They approached the blue Chevy Citation with shotguns levelled. But there was nobody inside. “Weird.” Olerud shook his head. “Run out of gas?”
Howe sat in the driver’s seat. The keys were in the ignition. He turned them, hearing only clicks.
“EMP is my guess.” The combined electromagnetic pulse from so many bombs in such a small area must have been massive. “He was lucky he crapped out here. But where is he?”
Olerud was alert. “Somebody’s coming!”
Howe heard a loud engine headed north. “Behind the car!”
They crouched behind the Citation as the engine noise grew louder. An old Ford pickup, cab and bed full of people, came into view. “Now!” Howe jumped up, shotgun levelled at the truck. “Air Force! Stop your vehicle!”
Olerud emerged behind him, reluctantly. His shotgun was pointed downwards. The old Ford coughed and lurched.
“We ain’t got nothing! We just wanna get to Canada. You can have our wallets!” The driver had a greasy Caterpillar hat on. “Don’t hurt us, please, mister!”
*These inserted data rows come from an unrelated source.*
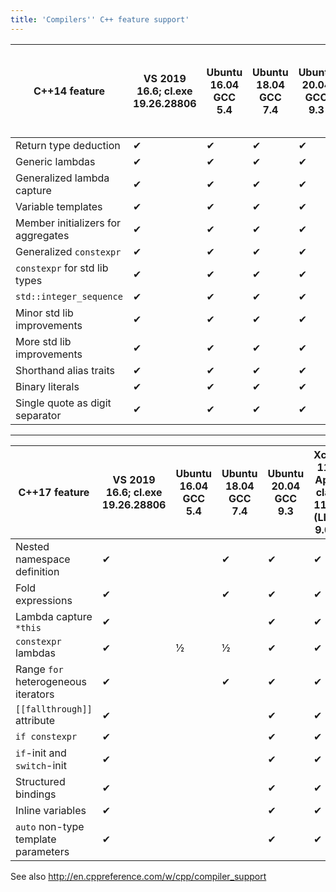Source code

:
 ```yaml
---
title: 'Compilers'' C++ feature support'
---
```


| C++14 feature                      | VS 2019 16.6; cl.exe 19.26.28806 | Ubuntu 16.04 GCC 5.4 | Ubuntu 18.04 GCC 7.4 | Ubuntu 20.04 GCC 9.3 | Xcode 11.5; Apple clang 11.0.3 (LLVM 9.0.0) |
|------------------------------------|----------------------------------|----------------------|----------------------|----------------------|---------------------------------------------|
| Return type deduction              | ✔                                | ✔                    | ✔                    | ✔                    | ✔                                           |
| Generic lambdas                    | ✔                                | ✔                    | ✔                    | ✔                    | ✔                                           |
| Generalized lambda capture         | ✔                                | ✔                    | ✔                    | ✔                    | ✔                                           |
| Variable templates                 | ✔                                | ✔                    | ✔                    | ✔                    | ✔                                           |
| Member initializers for aggregates | ✔                                | ✔                    | ✔                    | ✔                    | ✔                                           |
| Generalized `constexpr`            | ✔                                | ✔                    | ✔                    | ✔                    | ✔                                           |
| `constexpr` for std lib types      | ✔                                | ✔                    | ✔                    | ✔                    | ✔                                           |
| `std::integer_sequence`            | ✔                                | ✔                    | ✔                    | ✔                    | ✔                                           |
| Minor std lib improvements         | ✔                                | ✔                    | ✔                    | ✔                    | ✔                                           |
| More std lib improvements          | ✔                                | ✔                    | ✔                    | ✔                    | ✔                                           |
| Shorthand alias traits             | ✔                                | ✔                    | ✔                    | ✔                    | ✔                                           |
| Binary literals                    | ✔                                | ✔                    | ✔                    | ✔                    | ✔                                           |
| Single quote as digit separator    | ✔                                | ✔                    | ✔                    | ✔                    | ✔                                           |


------

| C++17  feature                      | VS 2019 16.6; cl.exe 19.26.28806 | Ubuntu 16.04 GCC 5.4 | Ubuntu 18.04 GCC 7.4 | Ubuntu 20.04 GCC 9.3 | Xcode 11.5; Apple clang 11.0.3 (LLVM 9.0.0) |
|-------------------------------------|----------------------------------|----------------------|----------------------|----------------------|---------------------------------------------|
| Nested namespace definition         | ✔                                |                      | ✔                    | ✔                    | ✔                                           |
| Fold expressions                    | ✔                                |                      | ✔                    | ✔                    | ✔                                           |
| Lambda capture `*this`              | ✔                                |                      |                      | ✔                    | ✔                                           |
| `constexpr` lambdas                 | ✔                                | ½                    | ½                    | ✔                    | ✔                                           |
| Range `for` heterogeneous iterators | ✔                                |                      | ✔                    | ✔                    | ✔                                           |
| `[[fallthrough]]` attribute         | ✔                                |                      |                      | ✔                    | ✔                                           |
| `if constexpr`                      | ✔                                |                      |                      | ✔                    | ✔                                           |
| `if`-init and `switch`-init         | ✔                                |                      |                      | ✔                    | ✔                                           |
| Structured bindings                 | ✔                                |                      |                      | ✔                    | ✔                                           |
| Inline variables                    | ✔                                |                      |                      | ✔                    | ✔                                           |
| `auto` non-type template parameters | ✔                                |                      |                      | ✔                    | ✔                                           |

See also http://en.cppreference.com/w/cpp/compiler_support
The passenger was a young woman with red hair. She reached down with her right arm. Olerud caught the movement and brought his weapon up. “Hands up, lady! Air Force! We’re not bandits!”
“What?” The driver yelled.
Howe pulled his respirator off in frustration. “US Air Force, for Christ’s sake!”
“Oh, okay.” The driver lowered his hands and nudged the woman beside him. “Take it easy, Kim.”
Howe motioned Olerud to stay put and walked up to the driver. The passenger had a sleeping baby on her lap. In the back, a horribly burned boy of perhaps twelve was nestled on a stained mattress, tended to by twin teenage girls. The boy whimpered through blistered lips. His eyes and ears were gone. Dear God. He looked back at the cab as the boy cried out.
“Where you folks headed?”
“Canada. Hoping to find a hospital and some food. Where’d you boys come from?” The driver had a massive Adam’s Apple and bleeding gums. His hair was already starting to fall out.
“Up near Maxbass.”
“You guys on the missiles?”
Howe hesitated before answering. “Yup. Where you guys come from?”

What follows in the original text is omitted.